--- THE INPUT ---

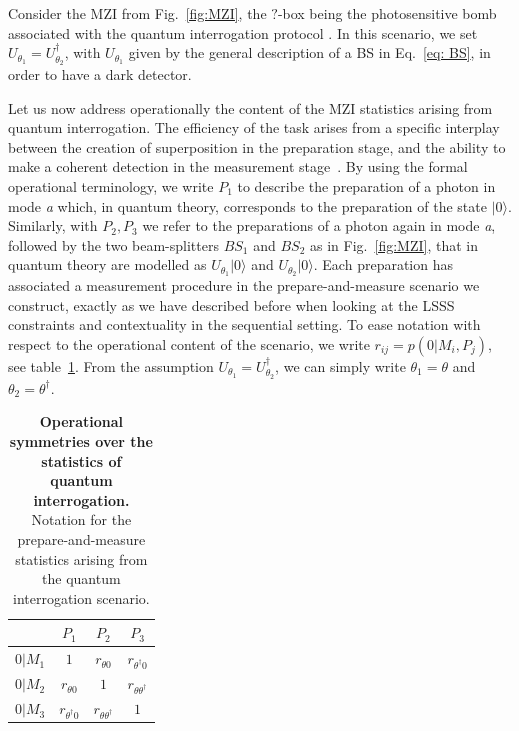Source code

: \documentclass[a4paper,twocolumn,11pt,accepted=2024-01-17]{quantumarticle}
\begin{document}
Consider the MZI from Fig.~\ref{fig:MZI}, the $?$-box being the photosensitive bomb associated with the quantum interrogation protocol \cite{elitzur1993quantum}. In this scenario, we set $U_{\theta_1} = U_{\theta_2}^\dagger$, with $U_{\theta_1}$ given by the general description of a BS in Eq.~\eqref{eq: BS}, in order to have a dark detector.

Let us now address operationally the content of the MZI statistics arising from quantum interrogation. The  efficiency of the task arises from a specific interplay between the creation of superposition in the preparation stage, and the ability to make a coherent detection in the measurement stage~\cite{masini2021coherence}. By using the formal operational terminology, we write $P_1$ to describe the preparation of a photon in mode \textit{a} which, in quantum theory, corresponds to the preparation of the state  $\vert 0 \rangle$. Similarly, with $P_2, P_3$ we refer to the preparations of a photon again in mode \textit{a}, followed by the two beam-splitters $BS_1$ and $BS_2$ as in Fig.~\ref{fig:MZI}, that in quantum theory are modelled as $U_{\theta_1} \vert 0 \rangle$ and $U_{\theta_2}\vert 0 \rangle$. Each preparation has associated a measurement procedure in the prepare-and-measure scenario we construct, exactly as we have described before when looking at the LSSS constraints and contextuality in the sequential setting. To ease notation with respect to the operational content of the scenario, we write $r_{ij} = p(0 \vert M_i, P_j)$, see table~\ref{tab:operational_content_table}. From the assumption $U_{\theta_1} = U_{\theta_2}^\dagger$, we can simply write $\theta_1 = \theta$ and $\theta_2 = \theta^\dagger$.

\begin{table}
    \centering
    \begin{tabular}{|c|c|c|c|}
    \hline
         & $P_1$ & $P_2$ & $P_3$ \\
    \hline
    $0|M_1$  &  $1$  &   $r_{\theta 0}$  &  $r_{\theta^\dagger 0}$   \\
    \hline
    $0|M_2$  &  $r_{\theta 0}$   &  $1$ &   $r_{\theta \theta^\dagger}$  \\
    \hline
    $0|M_3$  &  $r_{\theta^\dagger 0}$   &  $r_{\theta \theta^\dagger}$   &  $1$   \\
    \hline
    \end{tabular}
    \caption{\textbf{Operational symmetries over the statistics of quantum interrogation.} Notation for the prepare-and-measure statistics arising from the quantum interrogation scenario.}
    \label{tab:operational_content_table}
\end{table}
\end{document}
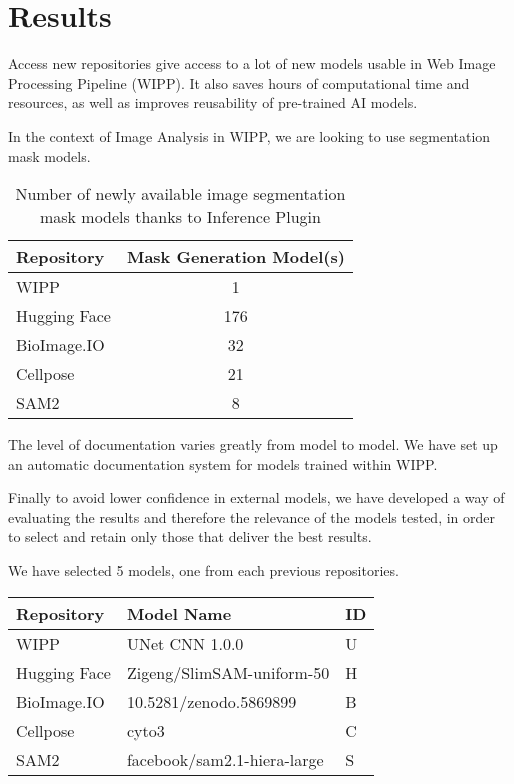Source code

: \section{Results}
\label{sec:results}

Access new repositories give access to a lot of new models usable in Web Image
Processing Pipeline (WIPP). It also saves hours of computational time and
resources, as well as improves reusability of pre-trained AI models.

In the context of Image Analysis in WIPP, we are looking to use segmentation
mask models.

\begin{table}[H]
\centering
\caption{\label{tab:number_of_newly_available_models}%
  Number of newly available image segmentation mask models thanks to Inference Plugin
}
\begin{tabular}{lc}
  \toprule
  Repository & Mask Generation Model(s) \\
  \midrule
  WIPP & 1 \\
  Hugging Face & 176 \\
  BioImage.IO & 32 \\
  Cellpose & 21 \\
  SAM2 & 8 \\
  \bottomrule
\end{tabular}
\end{table}

The level of documentation varies greatly from model to model. We have set up an
automatic documentation system for models trained within WIPP.

Finally to avoid lower confidence in external models, we have developed a way of
evaluating the results and therefore the relevance of the models tested, in
order to select and retain only those that deliver the best results.

We have selected 5 models, one from each previous repositories.

\begin{table}[H]
\centering
\begin{tabular}{lll}
  \toprule
  Repository & Model Name & ID \\
  \midrule
  WIPP & UNet CNN 1.0.0 & U \\
  Hugging Face & Zigeng/SlimSAM-uniform-50 & H \\
  BioImage.IO & 10.5281/zenodo.5869899 & B \\
  Cellpose & cyto3 & C \\
  SAM2 & facebook/sam2.1-hiera-large & S \\
  \bottomrule
\end{tabular}
\end{table}

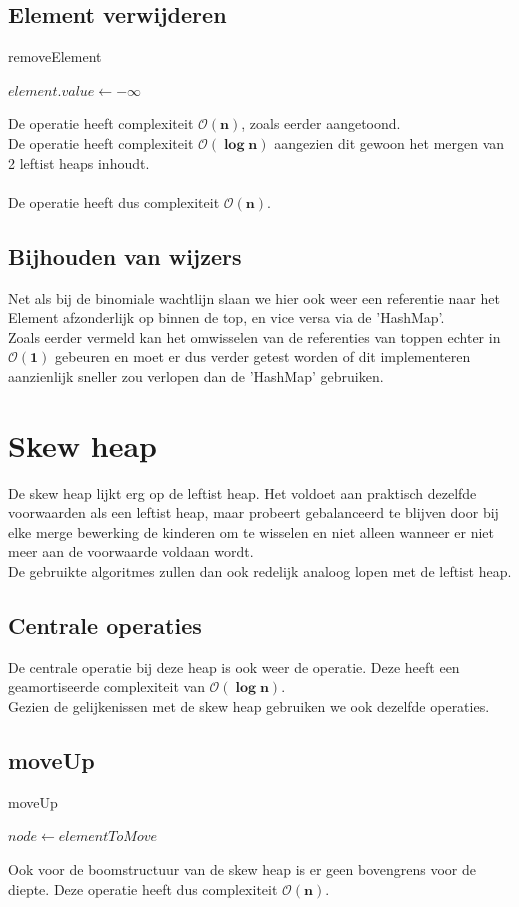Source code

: \documentclass[a4paper,12pt]{report}
\newcommand{\bigO}[1]{$\bm{\mathcal{O}(#1)}$} %
\begin{document}
\subsection{Element verwijderen}
\begin{algorithm}[H]
\caption{removeElement}
\SetAlgoLined	
\DontPrintSemicolon
$element.value \gets -\infty$\;
\;
\;
\end{algorithm}
De  operatie heeft complexiteit \bigO{n}, zoals eerder aangetoond. \\
De  operatie heeft complexiteit \bigO{\log n} aangezien dit gewoon het mergen van 2 leftist heaps inhoudt. \\ \\ 
De  operatie heeft dus complexiteit \bigO{n}.

\subsection{Bijhouden van wijzers}
Net als bij de binomiale wachtlijn slaan we hier ook weer een referentie naar het Element afzonderlijk op binnen de top, en vice versa via de 'HashMap'. \\ 
Zoals eerder vermeld kan het omwisselen van de referenties van toppen echter in \bigO{1} gebeuren en moet er dus verder getest worden of dit implementeren aanzienlijk sneller zou verlopen dan de 'HashMap' gebruiken.
\newpage
\section{Skew heap}
De skew heap lijkt erg op de leftist heap. Het voldoet aan praktisch dezelfde voorwaarden als een leftist heap, maar probeert gebalanceerd te blijven door bij elke merge bewerking de kinderen om te wisselen en niet alleen wanneer er niet meer aan de voorwaarde voldaan wordt. \\
De gebruikte algoritmes zullen dan ook redelijk analoog lopen met de leftist heap.
\subsection{Centrale operaties}
De centrale operatie bij deze heap is ook weer de  operatie. Deze heeft een geamortiseerde complexiteit van \bigO{\log n}. \\
Gezien de gelijkenissen met de skew heap gebruiken we ook dezelfde operaties.
\subsection{moveUp}
\begin{algorithm}[H]
\caption{moveUp}
\SetAlgoLined	
\DontPrintSemicolon
$node \gets elementToMove$\;
\end{algorithm}
Ook voor de boomstructuur van de skew heap is er geen bovengrens voor de diepte. Deze operatie heeft dus complexiteit \bigO{n}.
\end{document}
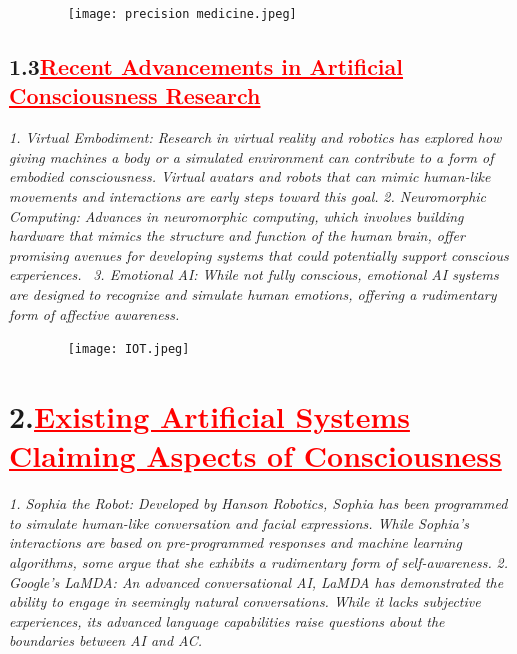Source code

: \documentclass[12pt]{article}
\begin{document}
\begin{figure}
    \centering
    \texttt{[image: precision medicine.jpeg]}
\end{figure}
\newpage
\subsection*{\textbf{\hspace{1cm}1.3\hspace{1cm}\textcolor{red}{\underline{\large {Recent Advancements in Artificial Consciousness Research}}}}}
\hspace{1cm}\large{\emph{1. Virtual Embodiment: Research in virtual reality and robotics has explored how giving machines a body or a simulated environment can contribute to a form of embodied consciousness. Virtual avatars and robots that can mimic human-like movements and interactions are early steps toward this goal.}}\vspace{1cm}\newline
\hspace{1cm}\large{\emph{2. Neuromorphic Computing: Advances in neuromorphic computing, which involves building hardware that mimics the structure and function of the human brain, offer promising avenues for developing systems that could potentially support conscious experiences.}} \vspace{1cm}\newline
\hspace{1cm}\large{\emph{3. Emotional AI: While not fully conscious, emotional AI systems are designed to recognize and simulate human emotions, offering a rudimentary form of affective awareness.}} \vspace{1cm}\newline
\begin{figure}
    \centering
    \texttt{[image: IOT.jpeg]}
\end{figure}
\section*{\textbf{2.\hspace{1cm}\textcolor{red}{\underline{\large{Existing Artificial Systems Claiming Aspects of Consciousness}}}}}
\hspace{1cm}\large{\emph{1. Sophia the Robot: Developed by Hanson Robotics, Sophia has been programmed to simulate human-like conversation and facial expressions. While Sophia's interactions are based on pre-programmed responses and machine learning algorithms, some argue that she exhibits a rudimentary form of self-awareness.}}\vspace{1cm}\newline
\hspace{1cm}\large{\emph{2. Google's LaMDA: An advanced conversational AI, LaMDA has demonstrated the ability to engage in seemingly natural conversations. While it lacks subjective experiences, its advanced language capabilities raise questions about the boundaries between AI and AC.}}\vspace{1cm}\newline
\end{document}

---

▶ TASK STATEMENT
Please copy out every line in the listing that has the string "textbf".

▶ SOLVED EXERCISE
    \caption{\textbf{Operational symmetries over the statistics of quantum interrogation.} Notation for the prepare-and-measure statistics arising from the quantum interrogation scenario.}
\subsection*{\textbf{\hspace{1cm}1.3\hspace{1cm}\textcolor{red}{\underline{\large {Recent Advancements in Artificial Consciousness Research}}}}}
\section*{\textbf{2.\hspace{1cm}\textcolor{red}{\underline{\large{Existing Artificial Systems Claiming Aspects of Consciousness}}}}}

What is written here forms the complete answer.